Once I started down the rabbit hole of knives and my collection started to grow it was getting too time consuming to sharpen all my knives at once with the Spyderco, so I started looking at other options and came across theKen Onion Work Sharp Edition. Once I bought this, my whole world changed, it made sharpening knives a whole lot easier and faster and gave me a ton of options in the process. I could sharpen all my EDC(work and regular) and kitchen knives in about an hour as it only take a few minutes per knife to get the job done. It comes with 5 different grit belts that allow you to get the edge you are looking for and you can adjust the angle of your edge from 15°-30°, so there is a ton more options depending on the kind of knife you have. The other advantage to the KOWS is that you can turn it into a belt sander that will sharpen your rotary mower blades and any other outdoor tools you have (shovels, axes........). There are a ton of videos on YouTube about this sharpener and all the different things it can do. The belt set that comes with it will last you quite awhile before needing to buy anymore. I will say that with this sharpener, you can mess up a knife a lot faster/easier than you can with the Sharpmaker I talked about above, so make sure you learn with a knife you don't mind messing up.










Both of these sharpeners are great but it comes down to time for me. The Spyderco is great if you only have a few knives you need to sharpen every so often and is also a great travel kit too as it all stores in that one case. If you have a kitchen set and a few EDC knives that you would like to sharpen then the KO Work Sharp would probably be the better of the two and it would also put a great edge on your mower blades and yard too also. I would also like to add that whichever sharpener you get, just know that it will take some time initially to get the edge on your knives with the sharpener you have, as they are putting a different kind of edge on the knife then what came from the factory, but once you get that edge on the knife, each subsequent sharpening will be easier and faster as your skill improves. I also recommend getting a LED Pocket Microscope to help you see what you are doing while you are sharpening your knife. It's amazing what you can see with the microscope and how it can help you get the edge you are looking for.

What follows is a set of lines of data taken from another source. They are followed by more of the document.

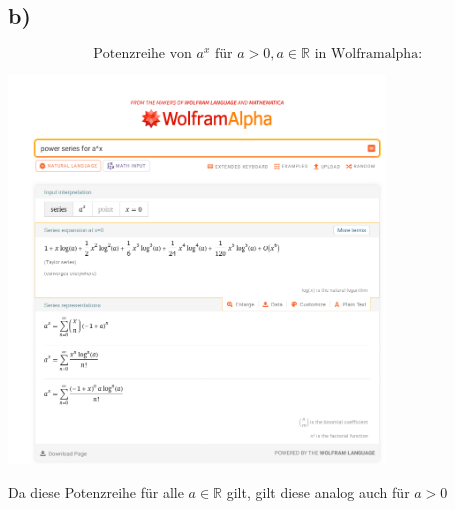     \subsection{b)}
        $$\text{Potenzreihe von }a^x \text{ für } a>0, a\in \mathbb{R} \text{ in Wolframalpha: }$$
            \begin{center}
                \includegraphics[width = 0.75\textwidth]{Aufgaben/01/1b).png}    
            \end{center}

        Da diese Potenzreihe für alle $a \in \mathbb{R}$ gilt, gilt diese analog auch für $a>0$

            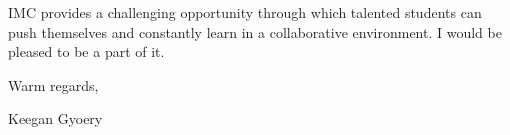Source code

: \documentclass[a4paper,11pt]{article}
\begin{document}
IMC provides a challenging opportunity through which talented students can push themselves
and constantly learn in a collaborative environment. I would be pleased to be a part of it. \par

Warm regards, \par

Keegan Gyoery
\end{document}
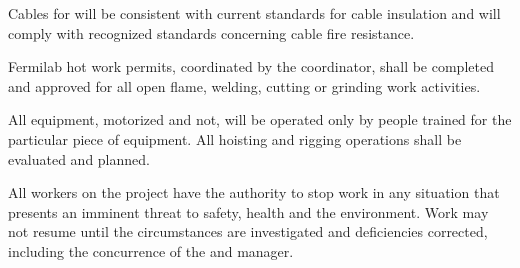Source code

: Cables for  will be
consistent with current \fnal standards for cable insulation and will 
comply with recognized standards concerning cable fire resistance.

Fermilab hot work permits, coordinated by the 
 coordinator, shall be completed and approved for all open
flame, welding, cutting or grinding work activities.  

All equipment, motorized and not, will be operated only by people trained for
the particular piece of equipment. All hoisting and rigging operations shall be evaluated and planned.

All workers on the  project have the
authority to stop work in any situation that presents an imminent
threat to safety, health and the environment. Work may not resume
until the circumstances are investigated and deficiencies corrected,
including the concurrence of the  
and   manager.


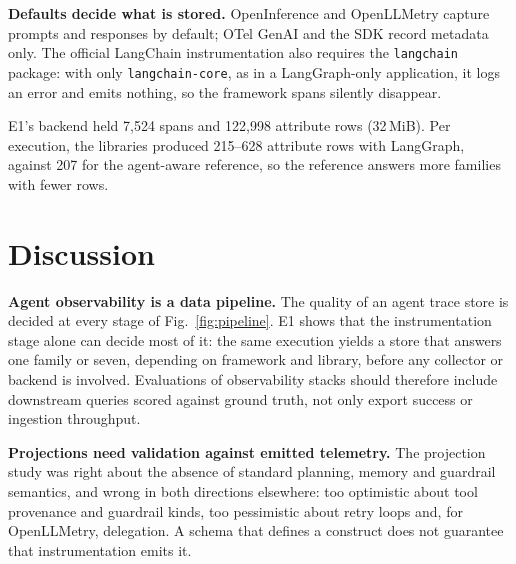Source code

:\documentclass[conference]{IEEEtran}
\begin{document}
\textbf{Defaults decide what is stored.} OpenInference and OpenLLMetry
capture prompts and responses by default; OTel GenAI and the SDK record
metadata only. The official LangChain instrumentation also requires the
\texttt{langchain} package: with only \texttt{langchain-core}, as in a
LangGraph-only application, it logs an error and emits nothing, so the
framework spans silently disappear.

E1's backend held 7,524 spans and 122,998 attribute rows (32\,MiB).
Per execution, the libraries produced 215--628 attribute rows with
LangGraph, against 207 for the agent-aware reference, so the reference
answers more families with fewer rows.

\section{Discussion}
\label{sec:discussion}

\textbf{Agent observability is a data pipeline.} The quality of an
agent trace store is decided at every stage of
Fig.~\ref{fig:pipeline}. E1 shows that the instrumentation stage alone
can decide most of it: the same execution yields a store that answers
one family or seven, depending on framework and library, before any
collector or backend is involved. Evaluations of observability stacks
should therefore include downstream queries scored against ground
truth, not only export success or ingestion throughput.

\textbf{Projections need validation against emitted telemetry.} The
projection study was right about the absence of standard planning,
memory and guardrail semantics, and wrong in both directions elsewhere:
too optimistic about tool provenance and guardrail kinds, too
pessimistic about retry loops and, for OpenLLMetry, delegation. A
schema that defines a construct does not guarantee that instrumentation
emits it.
\end{document}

I hope this was somewhat informative and please ask any questions you might have of if you would like me to expand on anything I posted above.


----------



## mrigney (Jun 6, 2017)

So my knife collection is still small. But I do have a couple of really nice axes that I picked up in Sweden last year. If anyone has done much reading about axes, you'll know that Gransfors Bruks is one of the most respected axe makers in the world. They've been doing it the right way for a long time now. Really difficult to get in the US at a reasonable price. So, when I was over there, I grabbed a small splitting axe and a hatchet. Some of the best investments I"ve made. Great for splittling 1-2 cords a year to use in my wood stove.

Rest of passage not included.